- Directed by: John Mallory Asher
- Written by: David Chase, Katherine Fugate and Jay Irwin
- Starring: Hilary Swank Bruce Payne Corbin Bernsen
- Distributed by: Showcase Entertainment
- Release date: 1996;
- Running time: 90 minutes
- Country: United States
- Language: English

= Kounterfeit =

Kounterfeit is a 1996 American direct-to-video crime/thriller film starring Bruce Payne and Hilary Swank. Kounterfeit was directed by John Mallory Asher and written by David Chase, Katherine Fugate and Jay Irwin.

==Plot summary==
A counterfeiter of money is attacked by two masked men and threatened to reveal where a certain amount of counterfeit money is. The counterfeiter pleads ignorance and is subsequently killed. Tommy 'Hopscotch' Hopkins, who has the money, learns of the death of the counterfeiter and begins to fear for his own safety. Consequently, he asks his friend, the street smart and "seasoned former criminal" Frankie (who owns a strip club), to assist him in an exchange of the fake money for real money which he has organised with some acquaintances. Frankie reluctantly agrees to assist his friend. During the exchange, an undercover police officer, Danny, is killed in a shootout. The shootout is witnessed by Danny's sister Colleen, who was hiding in the house. Distraught, she mistakenly believes that Frankie killed her brother.
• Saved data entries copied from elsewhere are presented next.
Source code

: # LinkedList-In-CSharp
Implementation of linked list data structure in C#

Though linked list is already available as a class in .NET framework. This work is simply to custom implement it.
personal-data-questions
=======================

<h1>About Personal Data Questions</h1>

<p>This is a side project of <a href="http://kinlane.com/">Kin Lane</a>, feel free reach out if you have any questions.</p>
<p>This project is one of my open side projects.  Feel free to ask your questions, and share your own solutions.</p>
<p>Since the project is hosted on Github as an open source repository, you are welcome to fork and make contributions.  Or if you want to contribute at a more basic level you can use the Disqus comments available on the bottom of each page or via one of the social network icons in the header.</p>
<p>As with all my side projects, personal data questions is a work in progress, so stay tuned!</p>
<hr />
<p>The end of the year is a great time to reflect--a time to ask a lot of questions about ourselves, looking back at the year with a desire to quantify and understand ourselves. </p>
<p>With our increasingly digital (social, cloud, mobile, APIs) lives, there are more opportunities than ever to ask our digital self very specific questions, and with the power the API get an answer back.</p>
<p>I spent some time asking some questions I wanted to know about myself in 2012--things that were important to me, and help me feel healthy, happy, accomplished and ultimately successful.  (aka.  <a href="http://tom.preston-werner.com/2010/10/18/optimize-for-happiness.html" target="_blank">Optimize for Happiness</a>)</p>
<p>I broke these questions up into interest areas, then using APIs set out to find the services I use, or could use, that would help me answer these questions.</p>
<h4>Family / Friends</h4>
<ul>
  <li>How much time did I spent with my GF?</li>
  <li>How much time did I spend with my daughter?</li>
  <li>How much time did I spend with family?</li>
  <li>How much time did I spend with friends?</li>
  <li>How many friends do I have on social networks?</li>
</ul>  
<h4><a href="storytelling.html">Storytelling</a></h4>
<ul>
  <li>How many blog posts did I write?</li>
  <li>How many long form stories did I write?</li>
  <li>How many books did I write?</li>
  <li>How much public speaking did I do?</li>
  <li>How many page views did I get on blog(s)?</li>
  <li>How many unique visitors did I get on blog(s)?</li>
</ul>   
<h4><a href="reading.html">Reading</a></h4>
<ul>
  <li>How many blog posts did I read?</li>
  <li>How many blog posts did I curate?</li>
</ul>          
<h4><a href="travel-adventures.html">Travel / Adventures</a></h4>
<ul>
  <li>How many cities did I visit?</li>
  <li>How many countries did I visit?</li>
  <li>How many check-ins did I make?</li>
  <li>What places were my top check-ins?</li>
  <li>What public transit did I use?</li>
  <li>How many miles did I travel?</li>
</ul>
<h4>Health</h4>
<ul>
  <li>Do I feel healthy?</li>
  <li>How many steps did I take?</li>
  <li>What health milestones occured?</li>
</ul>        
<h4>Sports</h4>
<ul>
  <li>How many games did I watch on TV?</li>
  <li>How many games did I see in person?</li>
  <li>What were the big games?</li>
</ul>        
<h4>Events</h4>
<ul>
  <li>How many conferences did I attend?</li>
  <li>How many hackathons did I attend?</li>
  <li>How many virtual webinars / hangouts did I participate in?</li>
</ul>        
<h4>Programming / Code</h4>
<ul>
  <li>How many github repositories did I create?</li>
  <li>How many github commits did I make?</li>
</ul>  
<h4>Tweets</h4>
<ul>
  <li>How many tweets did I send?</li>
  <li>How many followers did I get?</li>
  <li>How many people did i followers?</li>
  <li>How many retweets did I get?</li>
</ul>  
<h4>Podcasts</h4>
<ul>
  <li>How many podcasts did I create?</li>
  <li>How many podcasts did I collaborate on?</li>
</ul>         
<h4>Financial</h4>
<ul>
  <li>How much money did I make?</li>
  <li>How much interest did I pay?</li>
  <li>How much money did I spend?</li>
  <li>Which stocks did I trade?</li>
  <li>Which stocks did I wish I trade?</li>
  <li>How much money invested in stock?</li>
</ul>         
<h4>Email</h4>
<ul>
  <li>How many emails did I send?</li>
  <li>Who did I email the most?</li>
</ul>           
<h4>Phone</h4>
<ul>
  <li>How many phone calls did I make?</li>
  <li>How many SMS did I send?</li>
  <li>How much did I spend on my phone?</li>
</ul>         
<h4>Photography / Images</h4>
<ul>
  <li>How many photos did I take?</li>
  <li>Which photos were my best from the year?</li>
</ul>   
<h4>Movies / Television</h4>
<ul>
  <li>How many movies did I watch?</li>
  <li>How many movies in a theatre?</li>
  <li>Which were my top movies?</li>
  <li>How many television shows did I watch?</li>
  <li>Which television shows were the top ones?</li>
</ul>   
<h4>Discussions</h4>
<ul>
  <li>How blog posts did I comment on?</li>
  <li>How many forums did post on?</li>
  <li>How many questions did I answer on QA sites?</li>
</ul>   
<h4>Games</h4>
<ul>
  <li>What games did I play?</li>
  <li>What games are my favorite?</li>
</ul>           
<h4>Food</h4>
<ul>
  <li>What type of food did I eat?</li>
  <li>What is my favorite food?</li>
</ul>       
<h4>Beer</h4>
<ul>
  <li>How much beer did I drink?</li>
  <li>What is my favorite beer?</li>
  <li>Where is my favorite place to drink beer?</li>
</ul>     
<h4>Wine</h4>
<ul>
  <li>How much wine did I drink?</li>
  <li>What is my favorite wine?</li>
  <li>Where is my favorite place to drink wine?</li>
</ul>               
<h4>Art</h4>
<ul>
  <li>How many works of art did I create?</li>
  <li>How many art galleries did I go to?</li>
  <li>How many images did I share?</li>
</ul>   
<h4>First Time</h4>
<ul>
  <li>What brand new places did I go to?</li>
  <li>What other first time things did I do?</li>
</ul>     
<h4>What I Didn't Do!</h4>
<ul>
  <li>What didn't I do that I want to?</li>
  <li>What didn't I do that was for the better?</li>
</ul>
Colleen becomes frustrated with her ex-boyfriend, Vic, whose investigation into Danny's murder proceeds slowly, and decides to undertake her own investigation.

==Main cast==
- Hilary Swank as Colleen
- Bruce Payne as Frankie
- Corbin Bernsen as Marty Hopkins
- Mark-Paul Gosselaar as Paco/Danny
- Gil Bernardy as Counterfeiter
- Andrew Hawkes as Tommy 'Hopscotch' Hopkins
- Michael Gross as Captain Evans
- Rob Stewart as Vic
- Elizabeth Gracen as Bridgette
- Ben Foster as Travis
- Doug McKeon as Patron
- Jay Irwin as Contact 1
- Brad James as Contact 2

Bruce Payne and Elizabeth Gracen both played Immortals in the popular Highlander franchise.

==Reception==
The TV Guide website has given the film a rating of 2.5 out of 4. A reviewer for the TV Guide stated that 'Frankie's slablike features and seedy-cool demeanor initially makes him just one outsized thug among many, but Payne gradually warms up the protagonist and balances nicely against Hawkes's scenery-chewing Joe Pesci act'. Matt Spector stated that the film 'is enjoyable with enough action scenes and twists and turns to keep the audience interested'. A different reviewer stated that 'the ungainly script is low on both ideas and excitement'. Mick Martin and Marsha Porter described the film as a 'mildly diverting tale of two low life hoods'.
Dragan Antulov stated that 'the plot recycles many obligatory elements of low budget crime movies (vengeance as the prime motive for one of the protagonist, good guys who don't turn out so good at the end) and combines them with Tarantinoesque portrayal of small time criminals as protagonists'. VPRO Cinema awarded the film 3 out of 5 stars.
A reviewer for Film Review stated that 'Payne oozes charisma in a film which delivers plenty of cheap thrills but few surprises'.
Edmond Grant stated that the film's 'involved skullduggery holds few surprises in the end'. Joe Corey stated that the film 'seems like a cheap Miami Vice knock-off minus the golden talents of Philip Michael Thomas'. Nonetheless, Corey praised the acting of Hilary Swank, stating that she 'is the reason this film deserves to be seen' as 'she does her best to give life to a character that barely reads on the page' and 'seems very calm dealing with a script that over twists itself with the subterfuge'.